Finding the Torah view on this question is understandably challenging; the Torah, after all, doesn’t speak of computers. We will have to get creative and see if we can find an analogous situation.
One approach we might take is to consider the AI as a Shliach, or an agent, of the person who deployed it.
In Halachah, a person can appoint a Shliach to do an action on their behalf, and the activity will be attributed to the appointer (the Meshaleach). For example, if you appoint someone to sell something on your behalf, the sale is attributed to you as if you executed the transaction.
What if the person appointed the Shliach to do something wrong (e.g., to steal something)?
In such a case, the Talmud rules that אין שליח לדבר עבירה (the concept of a Shliach doesn’t apply where sin is involved.
In other words, the Shliach is expected to refuse the problematic job, and if they go ahead with it anyway, they are liable for committing the sin.
Trying to apply this rule to AI, though, leads to some problems. The reasoning behind the ruling that Shlichut doesn’t apply when sin is involved is because the Shliach is expected to use their moral judgment and refuse the Shlichut. That would require that the Shliach have a sense and knowledge of right and wrong, as well as the autonomy to make their own decisions, two things AI is nowhere near achieving, as mentioned earlier.
It would seem that using AI would be similar to using a tool. Similar to when a person kills someone using an arrow, they can’t defend themselves by saying “it wasn’t me, it was the arrow,” using an AI might be the same thing.
You might argue that AI is different than an arrow in that once you deploy the AI, you “lose control” over it. The algorithms behind AI are a “black box,” even the programmers who programmed and trained the AI are unable to know why it makes the decisions it makes.
So unlike an arrow where there is a direct causal relationship between the act of shooting the arrow and the victim getting hurt, the causal link in AI is not so clear-cut.
But then again, it seems like the Talmud discusses a case that might be analogous here.
Regarding a case where a person lit a fire on their property, and the fire got out of control and damaged a neighboring property the Talmud says the following: “We have learned that Rabbi Yochanan said: [he is liable for] his fire just as [he is liable for] his arrow.”

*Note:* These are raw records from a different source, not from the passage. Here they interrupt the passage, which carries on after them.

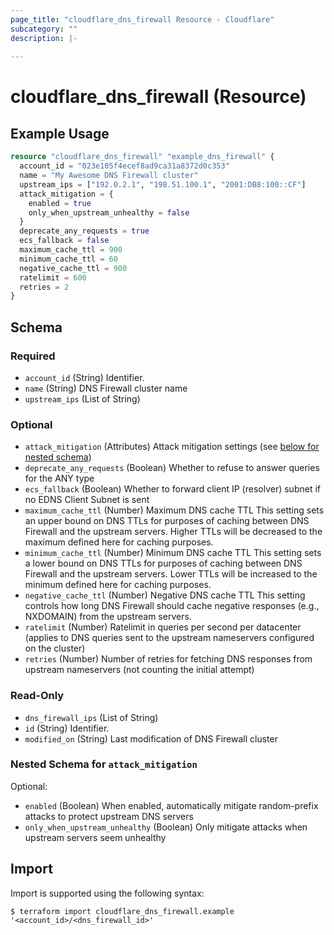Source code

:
 ```yaml
---
page_title: "cloudflare_dns_firewall Resource - Cloudflare"
subcategory: ""
description: |-
  
---
```


# cloudflare_dns_firewall (Resource)



## Example Usage

```terraform
resource "cloudflare_dns_firewall" "example_dns_firewall" {
  account_id = "023e105f4ecef8ad9ca31a8372d0c353"
  name = "My Awesome DNS Firewall cluster"
  upstream_ips = ["192.0.2.1", "198.51.100.1", "2001:DB8:100::CF"]
  attack_mitigation = {
    enabled = true
    only_when_upstream_unhealthy = false
  }
  deprecate_any_requests = true
  ecs_fallback = false
  maximum_cache_ttl = 900
  minimum_cache_ttl = 60
  negative_cache_ttl = 900
  ratelimit = 600
  retries = 2
}
```

<!-- schema generated by tfplugindocs -->
## Schema

### Required

- `account_id` (String) Identifier.
- `name` (String) DNS Firewall cluster name
- `upstream_ips` (List of String)

### Optional

- `attack_mitigation` (Attributes) Attack mitigation settings (see [below for nested schema](#nestedatt--attack_mitigation))
- `deprecate_any_requests` (Boolean) Whether to refuse to answer queries for the ANY type
- `ecs_fallback` (Boolean) Whether to forward client IP (resolver) subnet if no EDNS Client Subnet is sent
- `maximum_cache_ttl` (Number) Maximum DNS cache TTL This setting sets an upper bound on DNS TTLs for purposes of caching between DNS Firewall and the upstream servers. Higher TTLs will be decreased to the maximum defined here for caching purposes.
- `minimum_cache_ttl` (Number) Minimum DNS cache TTL This setting sets a lower bound on DNS TTLs for purposes of caching between DNS Firewall and the upstream servers. Lower TTLs will be increased to the minimum defined here for caching purposes.
- `negative_cache_ttl` (Number) Negative DNS cache TTL This setting controls how long DNS Firewall should cache negative responses (e.g., NXDOMAIN) from the upstream servers.
- `ratelimit` (Number) Ratelimit in queries per second per datacenter (applies to DNS queries sent to the upstream nameservers configured on the cluster)
- `retries` (Number) Number of retries for fetching DNS responses from upstream nameservers (not counting the initial attempt)

### Read-Only

- `dns_firewall_ips` (List of String)
- `id` (String) Identifier.
- `modified_on` (String) Last modification of DNS Firewall cluster

<a id="nestedatt--attack_mitigation"></a>
### Nested Schema for `attack_mitigation`

Optional:

- `enabled` (Boolean) When enabled, automatically mitigate random-prefix attacks to protect upstream DNS servers
- `only_when_upstream_unhealthy` (Boolean) Only mitigate attacks when upstream servers seem unhealthy

## Import

Import is supported using the following syntax:

```shell
$ terraform import cloudflare_dns_firewall.example '<account_id>/<dns_firewall_id>'
```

A closer look at the reasoning behind Rabbi Yochanan’s ruling, however, reveals a crucial difference. The reason you are liable for your fire spreading is that fire spreading is a predictable consequence of lighting a fire. If your fire spread due to unusually strong wind, for example, then you would not be liable because the spread of the fire could not have been predicted.
One can argue, that the fact that the AI made its own decision that could not be predicted, even by those who programmed the AI and wrote the algorithms behind it, would mean that the AI has some sort of agency here. Maybe not enough agency to hold the AI liable, but perhaps just enough to exculpate those who deployed it (as long as they are unaware that the AI is making faulty decisions).

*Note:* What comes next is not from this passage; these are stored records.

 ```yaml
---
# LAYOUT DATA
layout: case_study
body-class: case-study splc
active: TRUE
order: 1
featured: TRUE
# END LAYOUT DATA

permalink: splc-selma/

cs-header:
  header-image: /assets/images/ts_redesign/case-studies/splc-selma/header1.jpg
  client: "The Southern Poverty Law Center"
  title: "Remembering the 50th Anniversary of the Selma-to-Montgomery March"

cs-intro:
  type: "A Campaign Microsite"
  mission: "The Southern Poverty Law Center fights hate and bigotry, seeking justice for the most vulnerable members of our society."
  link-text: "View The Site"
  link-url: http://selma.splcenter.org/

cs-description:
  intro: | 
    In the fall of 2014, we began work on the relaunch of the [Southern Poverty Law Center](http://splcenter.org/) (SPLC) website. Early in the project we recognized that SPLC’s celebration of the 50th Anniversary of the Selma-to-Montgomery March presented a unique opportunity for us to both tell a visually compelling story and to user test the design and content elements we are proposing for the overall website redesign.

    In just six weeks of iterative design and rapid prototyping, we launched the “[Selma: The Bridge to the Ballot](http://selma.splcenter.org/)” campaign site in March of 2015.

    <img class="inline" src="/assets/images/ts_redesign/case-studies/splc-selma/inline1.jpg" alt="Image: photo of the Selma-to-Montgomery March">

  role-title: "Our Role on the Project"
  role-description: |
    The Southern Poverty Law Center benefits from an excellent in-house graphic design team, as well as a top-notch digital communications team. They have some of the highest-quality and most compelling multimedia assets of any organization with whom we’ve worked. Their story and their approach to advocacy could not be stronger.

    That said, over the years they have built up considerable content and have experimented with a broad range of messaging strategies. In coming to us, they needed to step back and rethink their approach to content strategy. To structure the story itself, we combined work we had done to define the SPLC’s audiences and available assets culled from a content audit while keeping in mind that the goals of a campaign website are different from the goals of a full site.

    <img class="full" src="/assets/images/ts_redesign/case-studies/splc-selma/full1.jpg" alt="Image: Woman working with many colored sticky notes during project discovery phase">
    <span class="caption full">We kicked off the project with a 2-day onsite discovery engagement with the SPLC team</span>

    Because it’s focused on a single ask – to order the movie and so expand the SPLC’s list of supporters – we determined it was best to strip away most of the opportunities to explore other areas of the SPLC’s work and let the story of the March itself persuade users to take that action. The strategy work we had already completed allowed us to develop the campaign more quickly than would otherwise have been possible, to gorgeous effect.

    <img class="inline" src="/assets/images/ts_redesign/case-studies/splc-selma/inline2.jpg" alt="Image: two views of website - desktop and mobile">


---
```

Is there something between the full agency of a Shliach and the complete lack of agency of a tool/fire?
Let’s look at another passage:
“One who sends fire in the hands of a child or someone who is mentally impaired is not liable by the laws of man but is liable by the laws of Heaven.”
The idea that someone can be “not liable by the laws of man but liable by the laws of Heaven” is used often in the Talmud to refer to actions that are technically legal, but still unethical. So while the court can’t prosecute a person for a fire started by a child, it is still morally and ethically wrong to do so.
So perhaps that is how we can classify AI? Like a child who has enough agency to make decisions, but not enough to distinguish right from wrong? Are companies hiding behind black-box algorithms technically legal, but morally questionable?
As I said in the beginning, I don’t know the answer to these questions, but I do hope we can start a discussion because the days where such questions were the realm of theoretical philosophers are coming to an end faster than we think!